In December 2017, the Czech town of Kladno declared its entire territory a housing benefit-free zone. That means that whoever wants to move there or relocate to a different neighborhood within Kladno would no longer be able to draw on housing benefits from the state.

People who apply for such benefits are frequently either unemployed or very poorly paid for the work they do. While the Regional Authority abolished the declaration for the whole of Kladno, nothing stands in the way of the town continuing to declare such partial zones in the enclaves where the poorest of the poor, including Romani people, are now living, above all in the residential hotels.

The measures facilitating the non-disbursal of these benefits were instituted with good intentions, because the money from them has been ending up with the traffickers in poverty who overcharge for housing.
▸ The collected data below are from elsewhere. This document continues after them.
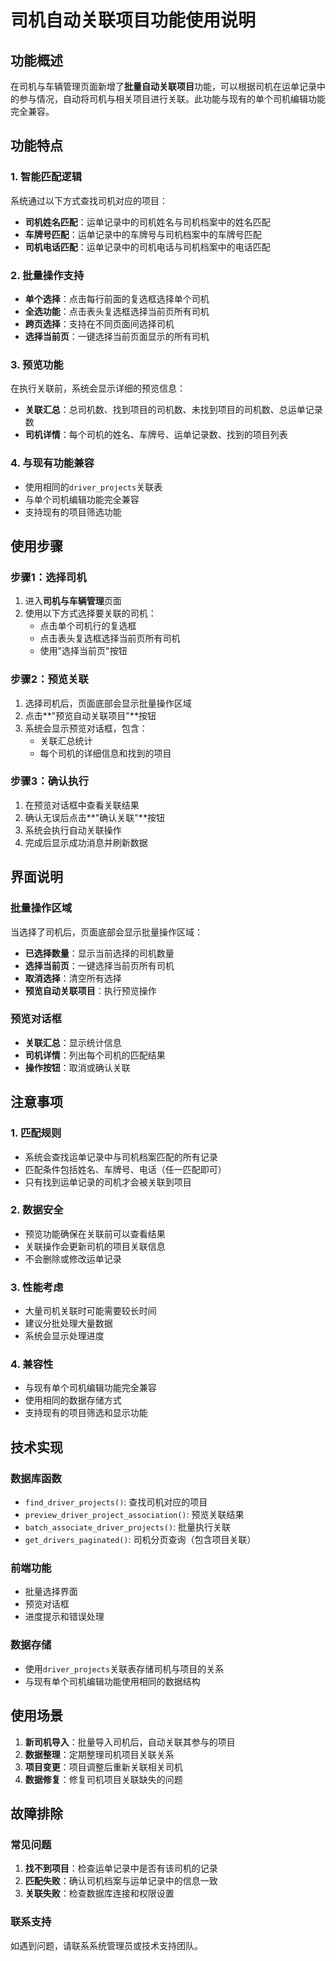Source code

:# 司机自动关联项目功能使用说明

## 功能概述

在司机与车辆管理页面新增了**批量自动关联项目**功能，可以根据司机在运单记录中的参与情况，自动将司机与相关项目进行关联。此功能与现有的单个司机编辑功能完全兼容。

## 功能特点

### 1. 智能匹配逻辑
系统通过以下方式查找司机对应的项目：
- **司机姓名匹配**：运单记录中的司机姓名与司机档案中的姓名匹配
- **车牌号匹配**：运单记录中的车牌号与司机档案中的车牌号匹配  
- **司机电话匹配**：运单记录中的司机电话与司机档案中的电话匹配

### 2. 批量操作支持
- **单个选择**：点击每行前面的复选框选择单个司机
- **全选功能**：点击表头复选框选择当前页所有司机
- **跨页选择**：支持在不同页面间选择司机
- **选择当前页**：一键选择当前页面显示的所有司机

### 3. 预览功能
在执行关联前，系统会显示详细的预览信息：
- **关联汇总**：总司机数、找到项目的司机数、未找到项目的司机数、总运单记录数
- **司机详情**：每个司机的姓名、车牌号、运单记录数、找到的项目列表

### 4. 与现有功能兼容
- 使用相同的`driver_projects`关联表
- 与单个司机编辑功能完全兼容
- 支持现有的项目筛选功能

## 使用步骤

### 步骤1：选择司机
1. 进入**司机与车辆管理**页面
2. 使用以下方式选择要关联的司机：
   - 点击单个司机行的复选框
   - 点击表头复选框选择当前页所有司机
   - 使用"选择当前页"按钮

### 步骤2：预览关联
1. 选择司机后，页面底部会显示批量操作区域
2. 点击**"预览自动关联项目"**按钮
3. 系统会显示预览对话框，包含：
   - 关联汇总统计
   - 每个司机的详细信息和找到的项目

### 步骤3：确认执行
1. 在预览对话框中查看关联结果
2. 确认无误后点击**"确认关联"**按钮
3. 系统会执行自动关联操作
4. 完成后显示成功消息并刷新数据

## 界面说明

### 批量操作区域
当选择了司机后，页面底部会显示批量操作区域：
- **已选择数量**：显示当前选择的司机数量
- **选择当前页**：一键选择当前页所有司机
- **取消选择**：清空所有选择
- **预览自动关联项目**：执行预览操作

### 预览对话框
- **关联汇总**：显示统计信息
- **司机详情**：列出每个司机的匹配结果
- **操作按钮**：取消或确认关联

## 注意事项

### 1. 匹配规则
- 系统会查找运单记录中与司机档案匹配的所有记录
- 匹配条件包括姓名、车牌号、电话（任一匹配即可）
- 只有找到运单记录的司机才会被关联到项目

### 2. 数据安全
- 预览功能确保在关联前可以查看结果
- 关联操作会更新司机的项目关联信息
- 不会删除或修改运单记录

### 3. 性能考虑
- 大量司机关联时可能需要较长时间
- 建议分批处理大量数据
- 系统会显示处理进度

### 4. 兼容性
- 与现有单个司机编辑功能完全兼容
- 使用相同的数据存储方式
- 支持现有的项目筛选和显示功能

## 技术实现

### 数据库函数
- `find_driver_projects()`: 查找司机对应的项目
- `preview_driver_project_association()`: 预览关联结果
- `batch_associate_driver_projects()`: 批量执行关联
- `get_drivers_paginated()`: 司机分页查询（包含项目关联）

### 前端功能
- 批量选择界面
- 预览对话框
- 进度提示和错误处理

### 数据存储
- 使用`driver_projects`关联表存储司机与项目的关系
- 与现有单个司机编辑功能使用相同的数据结构

## 使用场景

1. **新司机导入**：批量导入司机后，自动关联其参与的项目
2. **数据整理**：定期整理司机项目关联关系
3. **项目变更**：项目调整后重新关联相关司机
4. **数据修复**：修复司机项目关联缺失的问题

## 故障排除

### 常见问题
1. **找不到项目**：检查运单记录中是否有该司机的记录
2. **匹配失败**：确认司机档案与运单记录中的信息一致
3. **关联失败**：检查数据库连接和权限设置

### 联系支持
如遇到问题，请联系系统管理员或技术支持团队。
The problem is that the neither municipalities nor the state are building affordable social housing, so what the state once paid for the poorest of the poor is a cost they must cover themselves now if they reside in such a zone.

Slave labor

"People cannot access these benefits, but just in towns where housing benefit-free zones apply. We must realize that some people move very frequently. This problem does not affect them. Yes, for some people the situation has deteriorated. For those living around them, however, the opposite is the case, because the concentration of those people will no longer be growing - it will either stagnate or it will even improve. Moreover, there are some matters we don't know how to differentiate. Some people have stopped drawing the benefit not because they have moved to an address that is not covered, but maybe because their salaries have gone up and they are no longer entitled to it for that reason," Mayor of Kladno Dan Jiránek (Civic Democratic Party - ODS) told news server Romea.cz.

We met people in Kladno who either had no jobs or who were working in conditions at the level of slave labor and who would never expect a pay raise in their wildest dreams. For example, Ms Petra Dragounová, who had a contract with the Embajo s.r.o. firm to perform 300 hours of work annually for no more than CZK 10 000 [EUR 390].

Ms Dragounová was working at a garbage dump where she sorts waste, and for more than 20 days per month she has been working there from 6 AM to 5 PM - and being paid CZK 2 800 [EUR 110] a month. Working conditions there were very poor.

According to a colleague of hers, if they did not sort a certain number of tons daily and did not meet the quota, they were paid less. Ms Dragounová told us she was not able to visit a doctor because her employer refused to allow her to go there on a work day.

Ms Dragounová said the firm rarely gave the workers protective gear, and mainly did so when an audit by public health officials was anticipated. Eventually she left that job.

She and her partner, Robert Mundy, moved after the housing benefit-free zones had been declared from the Na Kopečku residential hotel to another one. The owner of Na Kopečku had shut off the water so tenants had no access to it, and eventually closed the facility altogether.

Dragounová and Mundy were left without housing benefits. The loss of her employment was a heavy burden to bear.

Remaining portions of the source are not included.